Until 2011, DWS had never cast a single vote in support of climate-focused resolutions tracked by the study. AllianceBernstein had cast only two votes in support of climate resolutions over the previous 10 proxy seasons, until voting for 21 of the 26 resolutions that came to vote across its portfolio funds in the 2012 proxy season.
 
This is one of the major positive findings of a new Ceres analysis of proxy votes cast in 2012 by 43 of the largest US mutual fund companies. Six fund families failed to support even a single climate-related resolution in 2012, including BNY Mellon, Franklin Templeton, ING, Pioneer, Putnam and Vanguard.
 
“Too many mutual fund managers still fail to grasp the risks that climate change poses to companies they invest in,” says Mindy Lubber, president of Ceres, which commissioned the analysis by Jackie Cook of FundVotes.com. “But it’s encouraging to see DWS, AllianceBernstein, and Oppenheimer acting on their fiduciary duty by voting in the best interest of their clients on these resolutions.
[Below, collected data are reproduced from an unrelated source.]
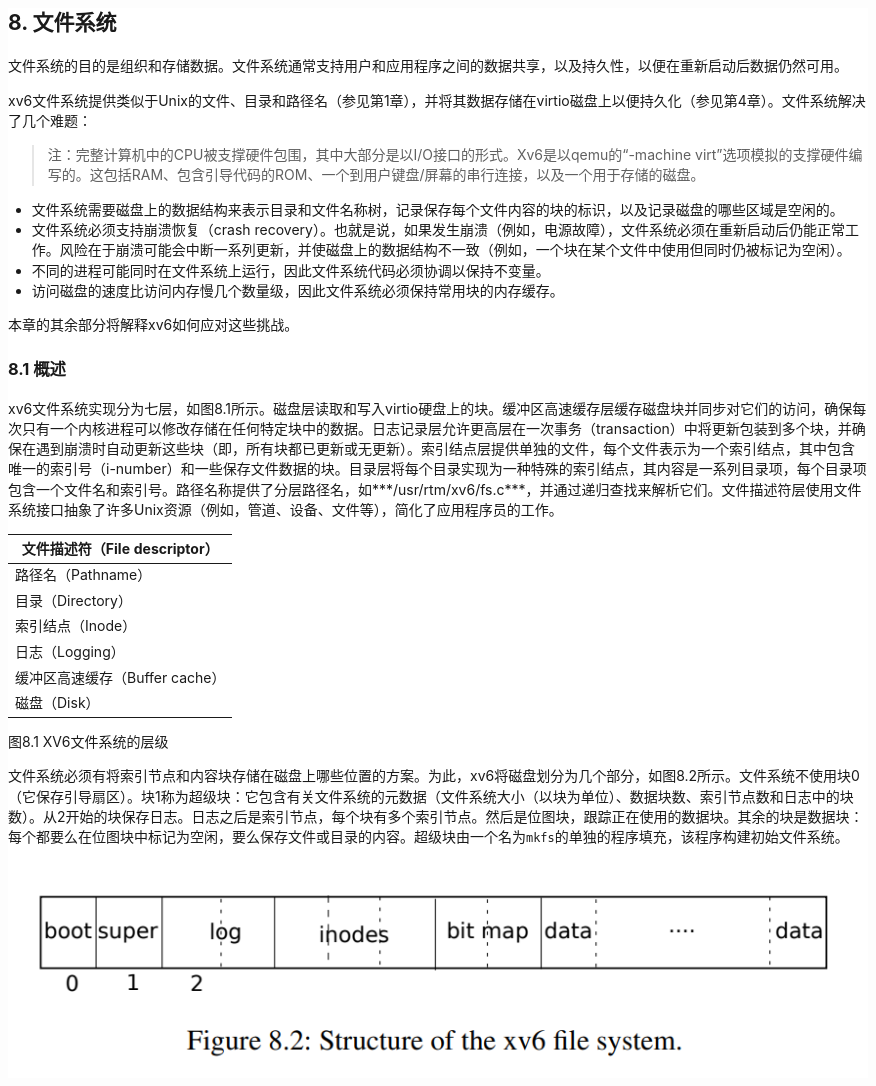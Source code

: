 ## 8. 文件系统

文件系统的目的是组织和存储数据。文件系统通常支持用户和应用程序之间的数据共享，以及持久性，以便在重新启动后数据仍然可用。

xv6文件系统提供类似于Unix的文件、目录和路径名（参见第1章），并将其数据存储在virtio磁盘上以便持久化（参见第4章）。文件系统解决了几个难题：

> 注：完整计算机中的CPU被支撑硬件包围，其中大部分是以I/O接口的形式。Xv6是以qemu的“-machine virt”选项模拟的支撑硬件编写的。这包括RAM、包含引导代码的ROM、一个到用户键盘/屏幕的串行连接，以及一个用于存储的磁盘。

- 文件系统需要磁盘上的数据结构来表示目录和文件名称树，记录保存每个文件内容的块的标识，以及记录磁盘的哪些区域是空闲的。
- 文件系统必须支持崩溃恢复（crash recovery）。也就是说，如果发生崩溃（例如，电源故障），文件系统必须在重新启动后仍能正常工作。风险在于崩溃可能会中断一系列更新，并使磁盘上的数据结构不一致（例如，一个块在某个文件中使用但同时仍被标记为空闲）。
- 不同的进程可能同时在文件系统上运行，因此文件系统代码必须协调以保持不变量。
- 访问磁盘的速度比访问内存慢几个数量级，因此文件系统必须保持常用块的内存缓存。

本章的其余部分将解释xv6如何应对这些挑战。

### 8.1 概述

xv6文件系统实现分为七层，如图8.1所示。磁盘层读取和写入virtio硬盘上的块。缓冲区高速缓存层缓存磁盘块并同步对它们的访问，确保每次只有一个内核进程可以修改存储在任何特定块中的数据。日志记录层允许更高层在一次事务（transaction）中将更新包装到多个块，并确保在遇到崩溃时自动更新这些块（即，所有块都已更新或无更新）。索引结点层提供单独的文件，每个文件表示为一个索引结点，其中包含唯一的索引号（i-number）和一些保存文件数据的块。目录层将每个目录实现为一种特殊的索引结点，其内容是一系列目录项，每个目录项包含一个文件名和索引号。路径名称提供了分层路径名，如***/usr/rtm/xv6/fs.c***，并通过递归查找来解析它们。文件描述符层使用文件系统接口抽象了许多Unix资源（例如，管道、设备、文件等），简化了应用程序员的工作。

| 文件描述符（File descriptor）  |
| ------------------------------ |
| 路径名（Pathname）             |
| 目录（Directory）              |
| 索引结点（Inode）              |
| 日志（Logging）                |
| 缓冲区高速缓存（Buffer cache） |
| 磁盘（Disk）                   |

 图8.1 XV6文件系统的层级

文件系统必须有将索引节点和内容块存储在磁盘上哪些位置的方案。为此，xv6将磁盘划分为几个部分，如图8.2所示。文件系统不使用块0（它保存引导扇区）。块1称为超级块：它包含有关文件系统的元数据（文件系统大小（以块为单位）、数据块数、索引节点数和日志中的块数）。从2开始的块保存日志。日志之后是索引节点，每个块有多个索引节点。然后是位图块，跟踪正在使用的数据块。其余的块是数据块：每个都要么在位图块中标记为空闲，要么保存文件或目录的内容。超级块由一个名为`mkfs`的单独的程序填充，该程序构建初始文件系统。

![img](./MIT6.S801.assets/8_1.png)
While shareholder support for climate resolutions averaged around 22 per cent last year, 14 votes were above 30 per cent, indicating growing awareness of these important risks and opportunities.”
 
A growing number of institutional investors – many of them members of the Ceres-coordinated Investor Network on Climate Risk (INCR) comprised of 100 institutional investors – have publicly signalled that they view information about climate risks as material to their investment decisions.
 
Many of these same investors have filed more than 100 climate-related resolutions in each of the past two years with companies in the electric power, oil and gas, insurance and other sectors. The resolutions typically request that companies disclose climate-related risks they are facing and strategies for managing those risks, including greenhouse gas reduction plans. In 2012, 48 resolutions were withdrawn before going to vote after the companies responded affirmatively to the shareholder requests. The Ceres study tracked 46 climate resolutions that went to vote during the 2012 proxy season.
 
Besides AllianceBernstein and DWS, other fund groups that improved their support for climate resolutions last year are Transamerica and Metropolitan. State Street (SSgA), while still supporting relatively few climate-related resolutions, increased its support from six per cent in 2011 to 13 per cent in 2012. Prior to 2011, State Street had not supported a single climate-related resolution.
 
Vanguard remains the only fund family to have never cast a single vote in support of a climate-related resolution in the nine years covered by the Ceres survey. Last year it opposed 59 per cent of resolutions that came to vote within its portfolio of funds and abstained on 41 per cent of resolutions.
 
The 10 resolutions requesting that companies prepare a sustainability report including mitigation measures for climate-related risks earned an average of 38 per cent support and the four resolutions requesting that companies adopt quantitative greenhouse gas emission reduction goals earned an average of 27 per cent support from shareholders. These outcomes are clear signals of growing market demand for climate-related corporate disclosure.
 
In 2010, at the request of INCR members, the US Securities and Exchange Commission issued formal guidance on publicly traded companies’ obligations to disclose material climate risks in their financial filings.
 
“US mutual funds, with their sizeable ownership of domestic corporate stocks, need to consider the merits of shareholder requests on climate change and formalise their proxy voting guidelines accordingly,” Lubber says.